Alabama Executes Man Using Nitrogen Gas for 1994 Hitchhiker’s Killing

Alabama Killer
Image Credits: CNN

In a historic yet controversial execution, Alabama put Carey Dale Grayson to death on Thursday evening using nitrogen gas, marking the nation’s third such execution. Grayson, 50, was convicted for his role in the brutal 1994 killing of Vickie Deblieux, a 37-year-old hitchhiker traveling through Alabama.

A New Execution Method and a Dark History

Grayson’s execution at the William C. Holman Correctional Facility in Atmore followed a grisly crime that shocked the state. In 1994, Grayson and three other teens offered Deblieux a ride while she was hitchhiking from Chattanooga to her mother’s home in Louisiana. The group took her to a remote area, where they assaulted, beat, and eventually threw her off a cliff. Her mutilated body was discovered weeks later.

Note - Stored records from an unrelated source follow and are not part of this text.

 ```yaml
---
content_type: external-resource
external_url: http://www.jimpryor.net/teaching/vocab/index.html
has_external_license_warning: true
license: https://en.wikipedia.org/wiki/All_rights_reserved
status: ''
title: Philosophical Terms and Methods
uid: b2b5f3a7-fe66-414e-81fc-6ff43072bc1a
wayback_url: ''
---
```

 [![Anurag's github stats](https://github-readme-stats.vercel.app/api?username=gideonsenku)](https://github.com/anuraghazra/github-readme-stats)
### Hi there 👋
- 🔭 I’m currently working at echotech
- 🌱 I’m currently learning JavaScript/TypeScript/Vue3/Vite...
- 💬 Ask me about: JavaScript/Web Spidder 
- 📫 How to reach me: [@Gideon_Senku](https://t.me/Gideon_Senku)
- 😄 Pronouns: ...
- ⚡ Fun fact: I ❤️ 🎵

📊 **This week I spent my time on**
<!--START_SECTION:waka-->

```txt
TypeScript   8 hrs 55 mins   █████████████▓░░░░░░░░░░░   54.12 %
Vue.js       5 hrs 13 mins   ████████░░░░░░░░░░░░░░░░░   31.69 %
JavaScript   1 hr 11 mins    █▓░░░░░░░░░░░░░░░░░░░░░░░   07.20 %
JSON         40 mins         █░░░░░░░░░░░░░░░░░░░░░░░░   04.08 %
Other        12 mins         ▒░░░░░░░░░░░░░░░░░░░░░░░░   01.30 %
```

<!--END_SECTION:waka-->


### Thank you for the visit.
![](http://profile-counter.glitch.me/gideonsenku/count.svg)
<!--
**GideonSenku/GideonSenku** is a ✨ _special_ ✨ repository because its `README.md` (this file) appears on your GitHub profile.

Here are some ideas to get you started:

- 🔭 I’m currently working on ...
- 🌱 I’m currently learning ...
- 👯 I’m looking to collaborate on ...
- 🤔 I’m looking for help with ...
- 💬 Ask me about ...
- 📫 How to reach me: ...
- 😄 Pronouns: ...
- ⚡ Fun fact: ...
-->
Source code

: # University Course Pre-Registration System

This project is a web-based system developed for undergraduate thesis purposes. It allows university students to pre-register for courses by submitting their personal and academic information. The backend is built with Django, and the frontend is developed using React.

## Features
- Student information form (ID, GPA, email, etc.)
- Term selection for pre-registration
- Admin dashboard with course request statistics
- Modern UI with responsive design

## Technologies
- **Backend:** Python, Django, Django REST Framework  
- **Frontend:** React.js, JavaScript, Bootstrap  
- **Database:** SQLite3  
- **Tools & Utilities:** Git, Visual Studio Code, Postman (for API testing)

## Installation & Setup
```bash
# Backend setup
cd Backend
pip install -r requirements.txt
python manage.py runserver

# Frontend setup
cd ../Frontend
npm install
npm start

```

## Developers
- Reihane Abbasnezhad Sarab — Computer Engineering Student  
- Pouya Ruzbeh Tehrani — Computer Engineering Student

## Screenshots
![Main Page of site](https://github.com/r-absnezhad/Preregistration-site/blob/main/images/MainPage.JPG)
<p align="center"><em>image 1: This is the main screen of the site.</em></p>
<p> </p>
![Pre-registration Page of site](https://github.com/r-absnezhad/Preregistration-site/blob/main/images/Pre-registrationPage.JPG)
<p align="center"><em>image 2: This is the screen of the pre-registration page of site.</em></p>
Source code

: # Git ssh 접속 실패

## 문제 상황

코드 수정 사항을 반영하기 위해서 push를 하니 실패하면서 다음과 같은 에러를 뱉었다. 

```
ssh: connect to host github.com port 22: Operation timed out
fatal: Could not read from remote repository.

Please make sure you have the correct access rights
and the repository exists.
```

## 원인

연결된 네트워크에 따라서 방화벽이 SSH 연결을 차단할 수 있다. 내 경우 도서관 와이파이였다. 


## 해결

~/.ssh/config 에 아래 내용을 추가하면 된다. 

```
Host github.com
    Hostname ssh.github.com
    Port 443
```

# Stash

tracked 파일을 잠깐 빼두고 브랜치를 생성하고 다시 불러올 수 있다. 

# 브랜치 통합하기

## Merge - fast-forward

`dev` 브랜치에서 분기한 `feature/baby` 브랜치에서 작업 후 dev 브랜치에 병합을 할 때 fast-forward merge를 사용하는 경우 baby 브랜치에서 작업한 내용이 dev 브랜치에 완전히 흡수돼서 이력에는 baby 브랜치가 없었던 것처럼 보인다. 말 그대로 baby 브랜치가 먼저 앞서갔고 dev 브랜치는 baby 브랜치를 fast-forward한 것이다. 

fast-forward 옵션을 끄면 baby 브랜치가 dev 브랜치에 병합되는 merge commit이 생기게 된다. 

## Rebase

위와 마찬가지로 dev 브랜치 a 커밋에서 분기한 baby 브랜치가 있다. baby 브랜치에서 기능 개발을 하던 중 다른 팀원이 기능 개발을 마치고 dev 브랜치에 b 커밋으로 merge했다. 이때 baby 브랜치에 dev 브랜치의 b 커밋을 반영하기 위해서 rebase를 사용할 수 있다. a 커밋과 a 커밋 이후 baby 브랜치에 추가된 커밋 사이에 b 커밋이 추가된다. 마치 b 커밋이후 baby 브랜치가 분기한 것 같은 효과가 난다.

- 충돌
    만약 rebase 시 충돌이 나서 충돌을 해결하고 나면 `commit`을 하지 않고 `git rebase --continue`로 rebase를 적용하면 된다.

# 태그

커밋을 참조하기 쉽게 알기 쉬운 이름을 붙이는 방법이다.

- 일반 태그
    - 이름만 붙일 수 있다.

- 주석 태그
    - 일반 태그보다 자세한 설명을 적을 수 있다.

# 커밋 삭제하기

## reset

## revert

While the other teens were either under 18 or sentenced to life, Grayson, 19 at the time, faced the death penalty. The Supreme Court had banned the execution of minors, which led to his being the only one among the group to be sentenced to death. His attorneys argued that the use of nitrogen gas as an execution method required more scrutiny, citing concerns over its safety and the potential for “conscious suffocation.” Despite these objections, the US Supreme Court allowed the execution to proceed.

Alabama introduced nitrogen gas as a new method of execution earlier this year, a process that replaces breathable air with pure nitrogen, causing death by lack of oxygen. While Alabama maintains the method is constitutional, critics point to the shaky results of earlier executions, where individuals showed signs of distress, raising alarms about its humaneness.

Grayson’s execution raises larger questions about the future of the death penalty in the US and the methods used to carry it out.